** Opening Data for the task block **
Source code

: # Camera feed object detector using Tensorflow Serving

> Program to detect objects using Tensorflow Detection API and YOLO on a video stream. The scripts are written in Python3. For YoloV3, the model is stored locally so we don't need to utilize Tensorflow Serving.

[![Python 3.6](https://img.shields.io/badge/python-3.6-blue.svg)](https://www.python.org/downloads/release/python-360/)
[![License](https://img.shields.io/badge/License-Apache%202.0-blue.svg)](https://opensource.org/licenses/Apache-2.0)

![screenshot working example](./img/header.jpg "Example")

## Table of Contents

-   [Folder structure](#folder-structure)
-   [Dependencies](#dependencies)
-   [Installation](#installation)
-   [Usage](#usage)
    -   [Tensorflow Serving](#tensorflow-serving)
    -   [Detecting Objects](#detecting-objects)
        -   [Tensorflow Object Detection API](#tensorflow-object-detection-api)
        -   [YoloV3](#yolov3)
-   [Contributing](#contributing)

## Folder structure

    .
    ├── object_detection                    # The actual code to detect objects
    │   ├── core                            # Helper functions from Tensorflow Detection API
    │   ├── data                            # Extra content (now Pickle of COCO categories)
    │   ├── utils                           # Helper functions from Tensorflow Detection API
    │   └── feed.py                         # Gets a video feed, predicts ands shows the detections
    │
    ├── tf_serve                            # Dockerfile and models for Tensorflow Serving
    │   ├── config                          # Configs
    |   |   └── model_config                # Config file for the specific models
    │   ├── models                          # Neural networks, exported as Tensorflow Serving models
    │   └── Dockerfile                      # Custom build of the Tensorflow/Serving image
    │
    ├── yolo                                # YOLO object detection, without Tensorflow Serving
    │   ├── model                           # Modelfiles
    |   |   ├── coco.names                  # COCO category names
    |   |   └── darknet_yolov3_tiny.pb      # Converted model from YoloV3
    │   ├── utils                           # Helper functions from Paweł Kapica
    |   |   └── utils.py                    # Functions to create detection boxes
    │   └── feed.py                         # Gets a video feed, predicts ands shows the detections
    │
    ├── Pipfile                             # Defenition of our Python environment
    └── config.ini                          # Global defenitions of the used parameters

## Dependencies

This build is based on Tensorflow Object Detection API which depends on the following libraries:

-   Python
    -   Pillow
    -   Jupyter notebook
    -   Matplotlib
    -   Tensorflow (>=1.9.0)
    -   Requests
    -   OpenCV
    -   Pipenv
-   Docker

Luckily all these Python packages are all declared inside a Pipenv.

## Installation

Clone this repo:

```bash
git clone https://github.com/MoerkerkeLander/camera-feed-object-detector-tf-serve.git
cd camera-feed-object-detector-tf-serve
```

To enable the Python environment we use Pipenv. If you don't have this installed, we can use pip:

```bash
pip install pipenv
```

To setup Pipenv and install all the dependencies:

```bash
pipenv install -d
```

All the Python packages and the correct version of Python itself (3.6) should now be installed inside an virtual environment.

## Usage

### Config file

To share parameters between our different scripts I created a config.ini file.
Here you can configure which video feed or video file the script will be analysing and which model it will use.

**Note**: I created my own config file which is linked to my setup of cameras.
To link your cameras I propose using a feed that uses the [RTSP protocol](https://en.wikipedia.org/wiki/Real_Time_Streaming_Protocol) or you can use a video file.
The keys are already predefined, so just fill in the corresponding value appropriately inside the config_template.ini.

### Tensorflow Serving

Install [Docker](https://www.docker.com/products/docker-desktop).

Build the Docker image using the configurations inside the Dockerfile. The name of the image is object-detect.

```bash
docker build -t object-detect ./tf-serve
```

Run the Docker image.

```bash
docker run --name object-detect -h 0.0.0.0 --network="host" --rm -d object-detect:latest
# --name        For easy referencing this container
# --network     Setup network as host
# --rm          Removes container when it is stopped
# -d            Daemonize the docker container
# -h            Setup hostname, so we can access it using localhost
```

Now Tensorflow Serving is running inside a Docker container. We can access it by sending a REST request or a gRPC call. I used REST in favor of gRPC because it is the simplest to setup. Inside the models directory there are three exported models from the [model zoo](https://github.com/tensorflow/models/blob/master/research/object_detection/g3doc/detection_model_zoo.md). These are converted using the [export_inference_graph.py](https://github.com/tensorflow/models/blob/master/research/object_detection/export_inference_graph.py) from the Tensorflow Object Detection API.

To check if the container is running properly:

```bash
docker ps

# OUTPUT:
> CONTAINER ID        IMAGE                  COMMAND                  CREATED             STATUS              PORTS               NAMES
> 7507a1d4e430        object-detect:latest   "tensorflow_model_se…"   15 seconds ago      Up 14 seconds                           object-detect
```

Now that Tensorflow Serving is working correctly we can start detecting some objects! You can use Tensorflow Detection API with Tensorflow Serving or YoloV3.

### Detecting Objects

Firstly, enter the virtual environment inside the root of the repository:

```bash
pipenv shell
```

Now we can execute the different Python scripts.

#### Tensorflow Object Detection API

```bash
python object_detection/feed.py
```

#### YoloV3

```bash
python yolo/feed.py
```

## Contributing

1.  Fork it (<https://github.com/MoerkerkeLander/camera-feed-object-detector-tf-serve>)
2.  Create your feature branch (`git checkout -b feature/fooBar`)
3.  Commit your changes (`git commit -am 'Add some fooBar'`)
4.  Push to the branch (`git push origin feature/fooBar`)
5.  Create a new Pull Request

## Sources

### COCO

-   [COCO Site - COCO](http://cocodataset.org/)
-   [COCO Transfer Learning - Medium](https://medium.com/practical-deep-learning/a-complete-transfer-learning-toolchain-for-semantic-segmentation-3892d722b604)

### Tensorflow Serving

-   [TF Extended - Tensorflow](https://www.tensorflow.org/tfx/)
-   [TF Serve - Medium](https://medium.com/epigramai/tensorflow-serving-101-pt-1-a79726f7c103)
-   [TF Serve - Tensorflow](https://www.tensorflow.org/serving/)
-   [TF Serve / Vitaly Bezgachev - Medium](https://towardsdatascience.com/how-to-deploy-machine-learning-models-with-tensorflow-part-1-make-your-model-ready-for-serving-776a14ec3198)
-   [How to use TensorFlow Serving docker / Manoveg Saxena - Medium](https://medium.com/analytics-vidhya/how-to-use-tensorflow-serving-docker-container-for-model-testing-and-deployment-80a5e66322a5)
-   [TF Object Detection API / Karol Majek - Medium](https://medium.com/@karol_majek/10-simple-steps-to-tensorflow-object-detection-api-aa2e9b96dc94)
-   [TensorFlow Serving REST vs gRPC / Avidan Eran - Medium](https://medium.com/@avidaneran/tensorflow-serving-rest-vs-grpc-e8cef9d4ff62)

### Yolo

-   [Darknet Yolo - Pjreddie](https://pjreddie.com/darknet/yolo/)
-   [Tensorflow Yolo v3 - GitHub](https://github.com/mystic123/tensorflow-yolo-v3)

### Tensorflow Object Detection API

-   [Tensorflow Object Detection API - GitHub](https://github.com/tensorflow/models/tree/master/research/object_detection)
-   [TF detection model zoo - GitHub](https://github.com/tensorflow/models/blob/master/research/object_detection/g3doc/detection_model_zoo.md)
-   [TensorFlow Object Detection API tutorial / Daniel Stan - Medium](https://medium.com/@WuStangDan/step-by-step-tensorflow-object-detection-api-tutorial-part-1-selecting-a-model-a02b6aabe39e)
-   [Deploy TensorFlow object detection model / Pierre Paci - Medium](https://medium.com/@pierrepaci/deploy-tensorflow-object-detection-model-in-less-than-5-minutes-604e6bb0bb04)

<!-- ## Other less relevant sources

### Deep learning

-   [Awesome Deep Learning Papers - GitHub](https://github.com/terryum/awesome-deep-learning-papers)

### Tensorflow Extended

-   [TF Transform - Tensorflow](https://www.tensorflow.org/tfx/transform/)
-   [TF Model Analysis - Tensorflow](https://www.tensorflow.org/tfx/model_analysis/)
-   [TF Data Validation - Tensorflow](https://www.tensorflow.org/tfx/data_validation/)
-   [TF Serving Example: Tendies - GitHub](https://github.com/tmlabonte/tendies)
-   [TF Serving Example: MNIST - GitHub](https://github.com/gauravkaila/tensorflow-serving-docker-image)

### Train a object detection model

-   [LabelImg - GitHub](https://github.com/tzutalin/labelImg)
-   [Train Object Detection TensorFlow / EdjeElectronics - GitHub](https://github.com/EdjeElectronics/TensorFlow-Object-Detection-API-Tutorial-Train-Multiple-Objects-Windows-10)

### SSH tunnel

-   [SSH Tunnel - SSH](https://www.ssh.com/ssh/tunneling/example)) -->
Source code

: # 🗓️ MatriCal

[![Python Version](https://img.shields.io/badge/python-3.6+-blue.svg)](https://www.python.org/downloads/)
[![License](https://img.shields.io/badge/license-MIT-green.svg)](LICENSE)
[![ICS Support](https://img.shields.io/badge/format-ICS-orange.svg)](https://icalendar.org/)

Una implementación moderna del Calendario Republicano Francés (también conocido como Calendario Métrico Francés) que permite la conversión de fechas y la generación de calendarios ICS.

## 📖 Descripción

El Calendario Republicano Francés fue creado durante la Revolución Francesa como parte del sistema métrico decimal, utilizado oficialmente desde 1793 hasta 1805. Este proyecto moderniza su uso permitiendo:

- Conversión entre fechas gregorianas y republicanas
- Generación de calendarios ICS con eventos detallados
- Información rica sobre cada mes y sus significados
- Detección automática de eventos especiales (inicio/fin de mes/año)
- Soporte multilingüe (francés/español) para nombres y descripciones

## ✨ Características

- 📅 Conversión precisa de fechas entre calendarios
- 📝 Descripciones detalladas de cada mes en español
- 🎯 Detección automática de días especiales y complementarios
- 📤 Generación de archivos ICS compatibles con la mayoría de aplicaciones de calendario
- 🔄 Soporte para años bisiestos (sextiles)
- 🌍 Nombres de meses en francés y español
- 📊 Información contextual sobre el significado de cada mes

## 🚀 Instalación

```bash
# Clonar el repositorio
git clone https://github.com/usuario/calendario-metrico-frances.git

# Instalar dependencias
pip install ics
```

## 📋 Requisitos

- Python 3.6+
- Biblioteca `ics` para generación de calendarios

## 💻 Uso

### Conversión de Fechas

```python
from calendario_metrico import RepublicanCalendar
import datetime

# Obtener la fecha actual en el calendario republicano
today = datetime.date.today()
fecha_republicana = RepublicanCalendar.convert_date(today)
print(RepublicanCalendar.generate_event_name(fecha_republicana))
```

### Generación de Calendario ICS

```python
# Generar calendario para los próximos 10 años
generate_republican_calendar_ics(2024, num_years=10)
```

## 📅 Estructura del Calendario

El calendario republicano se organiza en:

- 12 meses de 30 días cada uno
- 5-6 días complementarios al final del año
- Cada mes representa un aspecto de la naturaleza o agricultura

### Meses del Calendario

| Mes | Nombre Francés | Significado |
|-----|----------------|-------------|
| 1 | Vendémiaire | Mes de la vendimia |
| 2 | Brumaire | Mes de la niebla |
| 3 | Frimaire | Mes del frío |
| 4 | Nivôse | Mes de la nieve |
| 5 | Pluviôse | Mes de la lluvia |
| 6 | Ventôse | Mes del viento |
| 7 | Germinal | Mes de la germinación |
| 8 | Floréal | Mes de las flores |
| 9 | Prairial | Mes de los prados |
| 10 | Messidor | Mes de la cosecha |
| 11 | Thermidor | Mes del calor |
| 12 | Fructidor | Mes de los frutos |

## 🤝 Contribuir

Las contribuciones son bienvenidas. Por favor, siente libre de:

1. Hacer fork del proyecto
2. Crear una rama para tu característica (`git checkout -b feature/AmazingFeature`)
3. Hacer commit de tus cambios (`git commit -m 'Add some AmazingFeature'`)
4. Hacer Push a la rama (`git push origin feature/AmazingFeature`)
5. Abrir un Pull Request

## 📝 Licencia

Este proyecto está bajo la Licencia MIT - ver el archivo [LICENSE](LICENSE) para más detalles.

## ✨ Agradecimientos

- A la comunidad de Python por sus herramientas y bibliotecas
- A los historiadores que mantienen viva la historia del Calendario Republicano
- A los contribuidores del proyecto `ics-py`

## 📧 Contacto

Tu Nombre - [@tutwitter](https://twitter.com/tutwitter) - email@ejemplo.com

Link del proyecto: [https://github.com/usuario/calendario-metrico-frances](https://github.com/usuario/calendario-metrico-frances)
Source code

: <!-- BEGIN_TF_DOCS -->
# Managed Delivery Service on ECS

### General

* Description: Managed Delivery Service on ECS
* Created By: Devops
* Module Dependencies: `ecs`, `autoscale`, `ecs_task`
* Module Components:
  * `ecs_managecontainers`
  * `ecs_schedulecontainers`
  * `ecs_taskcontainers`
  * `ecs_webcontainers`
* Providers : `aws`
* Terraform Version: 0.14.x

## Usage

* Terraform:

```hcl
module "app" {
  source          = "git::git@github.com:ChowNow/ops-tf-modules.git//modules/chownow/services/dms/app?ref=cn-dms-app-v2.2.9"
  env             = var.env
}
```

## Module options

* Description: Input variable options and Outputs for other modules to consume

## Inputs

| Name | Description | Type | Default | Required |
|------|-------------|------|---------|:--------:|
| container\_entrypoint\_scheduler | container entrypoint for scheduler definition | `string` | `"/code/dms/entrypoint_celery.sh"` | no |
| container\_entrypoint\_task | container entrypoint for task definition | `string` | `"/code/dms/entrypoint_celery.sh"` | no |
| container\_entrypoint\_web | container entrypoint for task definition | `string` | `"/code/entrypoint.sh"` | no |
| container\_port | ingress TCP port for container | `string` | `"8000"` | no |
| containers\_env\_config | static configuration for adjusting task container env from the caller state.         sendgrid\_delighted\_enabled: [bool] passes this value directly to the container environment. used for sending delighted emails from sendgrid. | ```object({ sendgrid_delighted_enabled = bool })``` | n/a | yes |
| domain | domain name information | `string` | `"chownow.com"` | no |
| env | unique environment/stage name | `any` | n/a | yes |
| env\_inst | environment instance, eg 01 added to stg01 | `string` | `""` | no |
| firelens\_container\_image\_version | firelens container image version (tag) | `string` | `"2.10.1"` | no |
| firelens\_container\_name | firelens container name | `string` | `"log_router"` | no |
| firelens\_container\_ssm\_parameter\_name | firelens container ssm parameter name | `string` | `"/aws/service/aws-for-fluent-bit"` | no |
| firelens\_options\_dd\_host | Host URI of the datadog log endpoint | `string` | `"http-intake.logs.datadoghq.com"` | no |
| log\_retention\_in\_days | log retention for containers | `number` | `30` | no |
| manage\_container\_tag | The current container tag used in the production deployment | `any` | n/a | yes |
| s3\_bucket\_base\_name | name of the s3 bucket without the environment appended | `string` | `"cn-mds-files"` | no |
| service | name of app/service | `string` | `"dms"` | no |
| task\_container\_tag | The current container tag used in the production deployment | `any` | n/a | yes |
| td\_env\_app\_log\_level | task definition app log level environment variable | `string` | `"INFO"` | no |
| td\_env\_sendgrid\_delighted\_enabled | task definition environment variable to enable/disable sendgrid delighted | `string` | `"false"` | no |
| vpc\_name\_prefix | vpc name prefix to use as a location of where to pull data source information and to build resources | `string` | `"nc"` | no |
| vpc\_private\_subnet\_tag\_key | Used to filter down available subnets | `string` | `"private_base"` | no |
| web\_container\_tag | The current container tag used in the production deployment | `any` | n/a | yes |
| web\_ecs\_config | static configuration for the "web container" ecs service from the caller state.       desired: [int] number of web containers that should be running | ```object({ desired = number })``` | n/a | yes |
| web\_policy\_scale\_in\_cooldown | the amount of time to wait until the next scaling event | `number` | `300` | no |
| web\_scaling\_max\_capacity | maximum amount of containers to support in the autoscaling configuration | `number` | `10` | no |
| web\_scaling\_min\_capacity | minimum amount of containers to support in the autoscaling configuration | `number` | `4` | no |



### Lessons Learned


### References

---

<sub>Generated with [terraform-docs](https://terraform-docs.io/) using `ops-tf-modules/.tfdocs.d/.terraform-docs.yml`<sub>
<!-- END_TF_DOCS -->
** Closing Data for the task block **
= How to complete this task =
Search the data for "entrypoint". Copy every matching line.

= Solution below =
| container\_entrypoint\_scheduler | container entrypoint for scheduler definition | `string` | `"/code/dms/entrypoint_celery.sh"` | no |
| container\_entrypoint\_task | container entrypoint for task definition | `string` | `"/code/dms/entrypoint_celery.sh"` | no |
| container\_entrypoint\_web | container entrypoint for task definition | `string` | `"/code/entrypoint.sh"` | no |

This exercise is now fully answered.